In Iran abbiamo ancora un regime totalitario che uccide le persone per le strade. Purtroppo, i media parlano solo di questa violenza, ma noi dobbiamo fare qualcosa di diverso. Quando ho lasciato l’Iran, mia madre mi ha detto: ‘Parla di noi, parla delle persone che sono qui.’ Gli iraniani si rifiutano di cedere all’oppressione, loro cantano e ballano davanti al rumore dei proiettili.
C’è una scena del film dove lei indossa il velo e, immediatamente, lo toglie. È una dichiarazione di indipendenza?
Il fatto di non indossare il velo è una dichiarazione aperta di contrasto al regime. Non hanno più paura, e il regime ha mostrato la sua debolezza reagendo con violenza estrema.
Nel film l’attrice iraniana Golshifteh Farahani è Azar Nafisi.
Tutte voi attrici del film siete iraniane, ma nessuna ha mai vissuto in Iran. Questo film è un modo di lottare?

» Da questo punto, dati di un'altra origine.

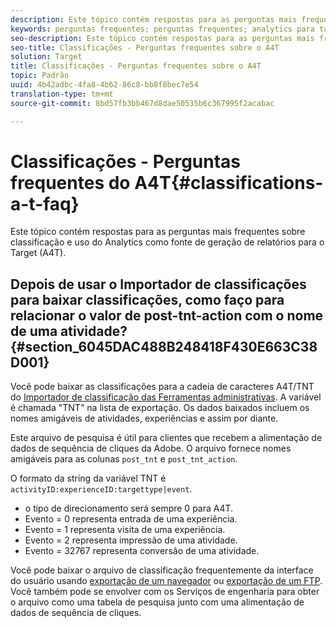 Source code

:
 ```yaml
---
description: Este tópico contém respostas para as perguntas mais frequentes sobre classificação e uso do Analytics como fonte de geração de relatórios para o Target (A4T).
keywords: perguntas frequentes; perguntas frequentes; analytics para target; a4T; classificações; classificação; importador de classificações; post-tnt-action
seo-description: Este tópico contém respostas para as perguntas mais frequentes sobre classificação e uso do Analytics como fonte de geração de relatórios para o Target (A4T).
seo-title: Classificações - Perguntas frequentes sobre o A4T
solution: Target
title: Classificações - Perguntas frequentes sobre o A4T
topic: Padrão
uuid: 4b42adbc-4fa8-4b62-86c8-bb8f8bec7e54
translation-type: tm+mt
source-git-commit: 8bd57fb3bb467d8dae50535b6c367995f2acabac

---
```



# Classificações - Perguntas frequentes do A4T{#classifications-a-t-faq}

Este tópico contém respostas para as perguntas mais frequentes sobre classificação e uso do Analytics como fonte de geração de relatórios para o Target (A4T).

## Depois de usar o Importador de classificações para baixar classificações, como faço para relacionar o valor de post-tnt-action com o nome de uma atividade? {#section_6045DAC488B248418F430E663C38D001}

Você pode baixar as classificações para a cadeia de caracteres A4T/TNT do [Importador de classificação das Ferramentas administrativas](https://marketing.adobe.com/resources/help/en_US/reference/c_working_with_saint.html). A variável é chamada "TNT" na lista de exportação. Os dados baixados incluem os nomes amigáveis de atividades, experiências e assim por diante.

Este arquivo de pesquisa é útil para clientes que recebem a alimentação de dados de sequência de cliques da Adobe. O arquivo fornece nomes amigáveis para as colunas `post_tnt` e `post_tnt_action`.

O formato da string da variável TNT é `activityID:experienceID:targettype|event`.

* o tipo de direcionamento será sempre 0 para A4T.
* Evento = 0 representa entrada de uma experiência.
* Evento = 1 representa visita de uma experiência.
* Evento = 2 representa impressão de uma atividade.
* Evento = 32767 representa conversão de uma atividade.

Você pode baixar o arquivo de classificação frequentemente da interface do usuário usando [exportação de um navegador](https://marketing.adobe.com/resources/help/en_US/reference/browser_export.html) ou [exportação de um FTP](https://marketing.adobe.com/resources/help/en_US/reference/ftp_export.html). Você também pode se envolver com os Serviços de engenharia para obter o arquivo como uma tabela de pesquisa junto com uma alimentação de dados de sequência de cliques.
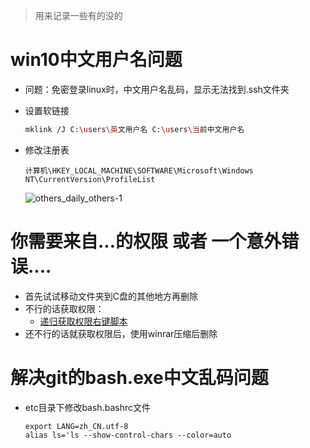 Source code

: > 用来记录一些有的没的

# win10中文用户名问题

- 问题：免密登录linux时，中文用户名乱码，显示无法找到.ssh文件夹

- 设置软链接
  ```bash
  mklink /J C:\users\英文用户名 C:\users\当前中文用户名
  ```

- 修改注册表
  ```
  计算机\HKEY_LOCAL_MACHINE\SOFTWARE\Microsoft\Windows NT\CurrentVersion\ProfileList
  ```

  ![others_daily_others-1](./image/others_daily_others-1.png)

# 你需要来自...的权限 或者 一个意外错误....

- 首先试试移动文件夹到C盘的其他地方再删除
- 不行的话获取权限：
  - [递归获取权限右键脚本](https://zhuanlan.zhihu.com/p/82036101)
- 还不行的话就获取权限后，使用winrar压缩后删除

# 解决git的bash.exe中文乱码问题

- etc目录下修改bash.bashrc文件

  ```
  export LANG=zh_CN.utf-8
  alias ls='ls --show-control-chars --color=auto
  ```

Noi artisti non ci rifugiamo nelle bombe, nelle guerre, ma ci rifugiamo nell’arte e nella cultura. Non ci sono divisioni nell’arte, non esistono differenze di lingua, religione o colore della pelle. I politici tendono a separarci, noi invece ci uniamo. Se loro creano oscurità, noi invece creiamo luce, anche solo con una candela. Noi artisti dobbiamo fare questo, perché ci sono divisioni e il mondo sta andando veramente fuori controllo.